Á época de sua filiação ao PROS, a então secretária estadual de Educação afirmou que sua filiação não estava motivada, de sua parte, por qualquer pretensão de candidatar-se a algum cargo político. “A filiação, neste momento, é uma resposta concreta e necessária, como manifestação de apoio, respeito e confiança na liderança do governador Cid Gomes”, disse na ocasião.

Nos últimos dias, após insinuação do vice-presidente da Câmara Municipal de Fortaleza, vereador Adail Júnior (PDT), de que sua correligionária teria “sangue petista”, questionamentos foram feitos sobre a proximidade da governadora com aliados do PT.

“Olha, meu sangue é sertanejo.
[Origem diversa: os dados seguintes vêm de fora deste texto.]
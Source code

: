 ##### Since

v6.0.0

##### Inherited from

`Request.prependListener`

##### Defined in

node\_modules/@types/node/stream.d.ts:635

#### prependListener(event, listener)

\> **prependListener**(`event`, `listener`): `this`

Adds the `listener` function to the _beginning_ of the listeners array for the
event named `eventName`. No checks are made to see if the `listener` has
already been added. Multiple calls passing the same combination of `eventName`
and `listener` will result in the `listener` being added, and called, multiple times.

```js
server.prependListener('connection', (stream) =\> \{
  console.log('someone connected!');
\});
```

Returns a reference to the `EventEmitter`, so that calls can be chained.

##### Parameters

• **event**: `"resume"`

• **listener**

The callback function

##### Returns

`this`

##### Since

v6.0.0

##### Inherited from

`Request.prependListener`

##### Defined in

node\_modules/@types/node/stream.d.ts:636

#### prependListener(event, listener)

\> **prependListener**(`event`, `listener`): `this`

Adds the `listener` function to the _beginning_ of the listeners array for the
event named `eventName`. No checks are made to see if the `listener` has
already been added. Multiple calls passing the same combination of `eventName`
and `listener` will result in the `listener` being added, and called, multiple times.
Isso me define melhor”, disse a gestora quando questionada sobre seu histórico partidário.

“Na verdade, não tinha filiação partidária até o momento de desincompatibilizar com a perspectiva de candidatura, que foi como vice-governadora”, explicou Izolda.

A governadora é um dos quatro nomes do PDT colocados para a disputa eleitoral deste ano ao próximo mandato do Governo do Estado. Além dela, também são pré-candidatos do PDT: o deputado federal Mauro Filho, o presidente da Assembleia Legislativa, Evandro Leitão; e o ex-prefeito de Fortaleza, Roberto Cláudio.